Revamping GitHub’s Subversion Bridge

One of GitHub’s niche features is the ability to access a Git repository on GitHub using Subversion clients. Last year we re-architected a large portion of the Subversion bridge to work with our changing infrastructure.

|
| 10 minutes

One of GitHub’s niche features is the ability to access a Git repository on GitHub using Subversion clients. Last year we re-architected a large portion of the Subversion bridge to work with our changing infrastructure.

The Problem

A key part of the Subversion bridge is a mapping between Git commits and Subversion revision numbers. The mapping is persisted so that we can produce a consistent view of the repository. A bit of the mapping is exposed via a custom SVN property, git-commit. For example, you can see that revision 2504 of phantomjs is an SVN representation of Git commit 2837f28.

$ svn propget --revprop -r 2504 git-commit https://github.com/ariya/phantomjs
2837f28c739f823f2eff061c8e41cf47654b8016

During the initial development of the Subversion bridge, we chose to store the mapping data in the repository directory as a serialized Ruby data structure. This worked well as it co-located the mapping information with the target of the mapping.

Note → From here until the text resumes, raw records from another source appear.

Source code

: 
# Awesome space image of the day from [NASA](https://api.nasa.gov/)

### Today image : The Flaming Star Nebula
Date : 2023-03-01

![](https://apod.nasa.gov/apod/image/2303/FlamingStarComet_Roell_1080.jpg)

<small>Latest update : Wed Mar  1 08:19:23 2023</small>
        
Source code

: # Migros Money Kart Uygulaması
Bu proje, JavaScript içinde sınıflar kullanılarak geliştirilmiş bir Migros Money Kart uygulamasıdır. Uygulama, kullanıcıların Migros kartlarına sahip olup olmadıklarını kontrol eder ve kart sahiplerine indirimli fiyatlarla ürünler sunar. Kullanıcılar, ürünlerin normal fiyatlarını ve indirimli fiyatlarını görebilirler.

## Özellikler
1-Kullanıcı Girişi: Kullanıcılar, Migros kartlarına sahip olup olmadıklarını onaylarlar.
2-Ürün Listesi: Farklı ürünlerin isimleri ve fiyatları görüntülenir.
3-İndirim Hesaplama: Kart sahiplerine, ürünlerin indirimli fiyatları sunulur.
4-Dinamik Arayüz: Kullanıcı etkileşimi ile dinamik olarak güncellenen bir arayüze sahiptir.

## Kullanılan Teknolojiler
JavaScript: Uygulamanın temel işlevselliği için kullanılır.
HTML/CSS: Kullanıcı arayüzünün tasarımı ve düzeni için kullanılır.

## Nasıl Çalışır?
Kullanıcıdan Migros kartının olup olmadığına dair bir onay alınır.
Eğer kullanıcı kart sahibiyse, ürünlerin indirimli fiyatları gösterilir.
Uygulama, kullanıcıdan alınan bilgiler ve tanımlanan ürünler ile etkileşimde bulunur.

Storing the mapping this way has some disadvantages. The mapping file required special treatment in the tools that manage our infrastructure. For example, backup scripts couldn’t simply git clone a repository. As our infrastructure was evolving, these types of special cases made it impractical to store ad-hoc files in Git repositories.

The Solution

So, in 2015, we undertook an effort to move the Subversion mapping into the Git repository’s object database. This keeps the mapping data co-located with the repository and it also means that there are no longer different special cases related to handling the mapping data. The result of this effort is that the mapping data is now just an ordinary Git commit:

$ git show refs/__gh__/svn/v4
Author: Vitaly Slobodin <Vitallium@users.noreply.github.com>
Date:   Sat Dec 19 10:15:10 2015 +0300

    ---
    yaml
    ---
    r: 2504
    b: refs/heads/gh-pages
    c: 2837f28c739f823f2eff061c8e41cf47654b8016
    h: refs/heads/master

In addition to moving the mapping data to Git our goals were to maintain feature parity and to not negatively impact performance for our end users.

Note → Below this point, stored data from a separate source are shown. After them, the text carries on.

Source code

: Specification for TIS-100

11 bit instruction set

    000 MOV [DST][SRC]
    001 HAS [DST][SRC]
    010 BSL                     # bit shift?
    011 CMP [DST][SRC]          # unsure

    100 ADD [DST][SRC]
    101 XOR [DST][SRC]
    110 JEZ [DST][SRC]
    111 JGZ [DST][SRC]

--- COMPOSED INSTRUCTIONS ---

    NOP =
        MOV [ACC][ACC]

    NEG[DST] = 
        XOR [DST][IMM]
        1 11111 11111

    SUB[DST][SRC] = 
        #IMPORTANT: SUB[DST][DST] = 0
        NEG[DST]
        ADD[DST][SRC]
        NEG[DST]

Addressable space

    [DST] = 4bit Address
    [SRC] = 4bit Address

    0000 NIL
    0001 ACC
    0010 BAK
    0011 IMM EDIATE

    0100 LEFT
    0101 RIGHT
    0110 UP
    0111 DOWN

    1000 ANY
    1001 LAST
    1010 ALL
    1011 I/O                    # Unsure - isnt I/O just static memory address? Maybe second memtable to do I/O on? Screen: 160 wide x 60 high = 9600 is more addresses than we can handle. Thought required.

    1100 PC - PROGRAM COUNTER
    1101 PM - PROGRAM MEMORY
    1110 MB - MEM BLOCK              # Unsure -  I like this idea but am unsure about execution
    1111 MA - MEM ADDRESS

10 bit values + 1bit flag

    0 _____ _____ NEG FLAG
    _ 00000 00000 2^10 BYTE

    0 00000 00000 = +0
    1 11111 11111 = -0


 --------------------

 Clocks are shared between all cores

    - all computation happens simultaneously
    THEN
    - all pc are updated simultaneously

In order to provide a seamless rollover from the old mapping to the new mapping we used our Scientist library to run both mappings in parallel.

Using Scientist

The Scientist library helps you take two or more implementations, run the same inputs through them, and then compare the output of each in production. This helps build confidence that the new implementation is equivalent to the old. Testing accomplishes some of this. But in complex systems, real use provides a scope of testing that is simply not possible in a reasonable amount of engineering time.

The first step of this project was to extract a MsgpackMapping class. The new class encapsulated all of the storage needs of the SVN bridge. It was an interface that we could re-implement in terms of the new Git-backed mapping.

The MsgpackMapping class has a fairly wide interface (30 methods!) and the old and new mapping implementations are different enough that replacing one method at a time wasn’t possible. With Scientist we were able to incrementally implement and refine the new implementation. The new implementation could run alongside the old implementation. We could compare the accuracy and performance of each new method as we implemented it.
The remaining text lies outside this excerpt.